It is to me a strange thing that since the beginning of the war Utopia-building has gone on more merrily than ever. Almost every one has a scheme for social reconstruction; and of these schemes, though most are of that familiar kind which discovers in compulsory strike-arbitration the true and only panacea, some are in themselves attractive enough, being more or less intelligent attempts to combine Socialist economics with the maximum of personal liberty. And yet I can take no interest in any of them, though my apathy, I know, vexes my friends who complain that in old days, before the war, no castle-builder was more reckless than I.

Very true: but things have changed since then. Before the war England was immensely rich; and the upper classes, before the war, were beginning to find barbarism boring. Consequently the lower and lower-middle, as they got money and pushed up towards the light, entered a world that could afford to be liberal, about which floated, vaguely enough, ideas that in time might have been turned to good account. That is where the Edwardian-Georgian age differed most hopefully from the Victorian. In Victorian days when a man became rich or ceased to be miserably poor he still found himself in a society where money-making was considered the proper end of existence: intellectually he was still in the slums. In the spring of 1914 society offered the new-comer precisely what the new-comer wanted, not cut-and-dried ideas, still less a perfect civilization, but an intellectual flutter, faint and feverish no doubt, a certain receptivity to new ways of thinking and feeling, a mind at least ajar, and the luxurious tolerance of inherited wealth. Not, I suppose, since 1789 have days seemed more full of promise than those spring days of 1914. They seem fabulous now, and a fairy-tale never comes amiss.

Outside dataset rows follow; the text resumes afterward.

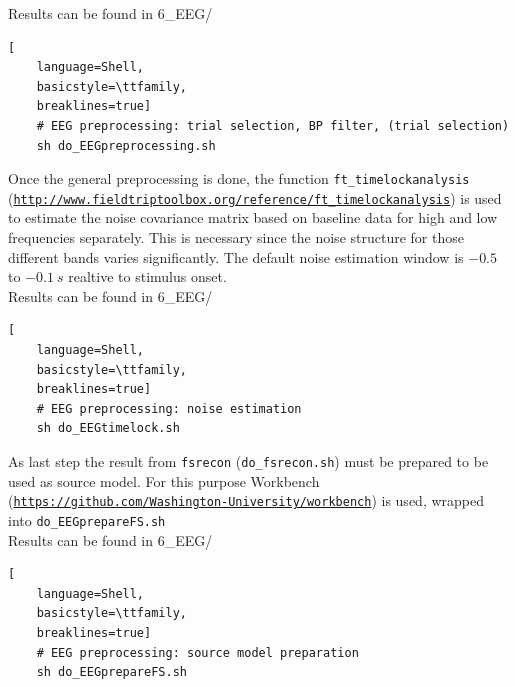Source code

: \documentclass[12pt,a4paper]{scrartcl}
\begin{document}
\noindent Results can be found in 6\_EEG/\\
\begin{lstlisting}[
    language=Shell,
    basicstyle=\ttfamily,
    breaklines=true]
    # EEG preprocessing: trial selection, BP filter, (trial selection)
    sh do_EEGpreprocessing.sh
\end{lstlisting}
Once the general preprocessing is done, the function \texttt{ft\_timelockanalysis} (\href{http://www.fieldtriptoolbox.org/reference/ft\_timelockanalysis}{\nolinkurl{http://www.fieldtriptoolbox.org/reference/ft\_timelockanalysis}}) is used to estimate the noise covariance matrix based on baseline data for high and low frequencies separately. This is necessary since the noise structure for those different bands varies significantly. The default noise estimation window is $-0.5$ to $-0.1~s$ realtive to stimulus onset.\\

\noindent Results can be found in 6\_EEG/\\
\begin{lstlisting}[
    language=Shell,
    basicstyle=\ttfamily,
    breaklines=true]
    # EEG preprocessing: noise estimation
    sh do_EEGtimelock.sh
\end{lstlisting}
As last step the result from \texttt{fsrecon} (\texttt{do\_fsrecon.sh}) must be prepared to be used as source model. For this purpose Workbench (\href{https://github.com/Washington-University/workbench}{\nolinkurl{https://github.com/Washington-University/workbench}}) is used, wrapped into \texttt{do\_EEGprepareFS.sh}\\

\noindent Results can be found in 6\_EEG/\\
\begin{lstlisting}[
    language=Shell,
    basicstyle=\ttfamily,
    breaklines=true]
    # EEG preprocessing: source model preparation
    sh do_EEGprepareFS.sh
\end{lstlisting}
\end{document}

The generation that takes its first look at the world in the years that follow the war will hardly be persuaded that in the years that just preceded it the governing class was drifting out of barbarism. Yet so it was. The brighter and better educated, at any rate, were beginning to discover that clever people are more entertaining than stupid ones, and that social experiment is as good an extravagance as another. England was fantastically rich; and some of the very rich allowed some of the very clever to wheedle from them great sums of money, knowing all the time that these would be applied to such unsettling activities as the education of thankless labourers or anti-sweating propaganda. Even towards Art rolled a few coppers; indeed, the best painter in England tells me that about this time he was earning as much as two hundred a year. It was thought odd but not shameful in Mr. Thomas Beecham to spend some part of his father's fortune on producing modern music and the operas of Mozart. In fact, it was coming to be a question whether there was anything essentially ridiculous about a musician, a poet, or a Socialist. Punch was rarely seen in the best houses. For a few dizzy years it was wildly surmised that to found a civilization might be as thrilling as to found a family, and that one could be as romantic and snobbish about Art as about bull-dogs or battleships. To be open-minded became modish; people with interesting, subversive things to say were encouraged to talk—always provided they talked with an air of not taking quite seriously what they said. The poor were repressed as firmly as ever, but the job was left to such paid bullies as constables, magistrates, and judges, whom the nicer patricians employed, but took leave to despise.

In 1914 what in England is called "Society" gave promise of becoming what it had not been since the French Revolution—something that a fastidious person could tolerate. It was becoming open-minded. Now open-mindedness is the sine qua non of what is called "brilliant society," and brilliant society is by far the best manure with which to fertilize the soil in which revolutions are to be cultivated. Only when Society becomes clever and inquisitive, and wants to be amused, does it open its doors to reformers, and only in such society can most reformers—reformers, that is to say, who have not been born with an exceptional gift of self-criticism—acquire that sense of humour and dash of cynicism lacking which they perish.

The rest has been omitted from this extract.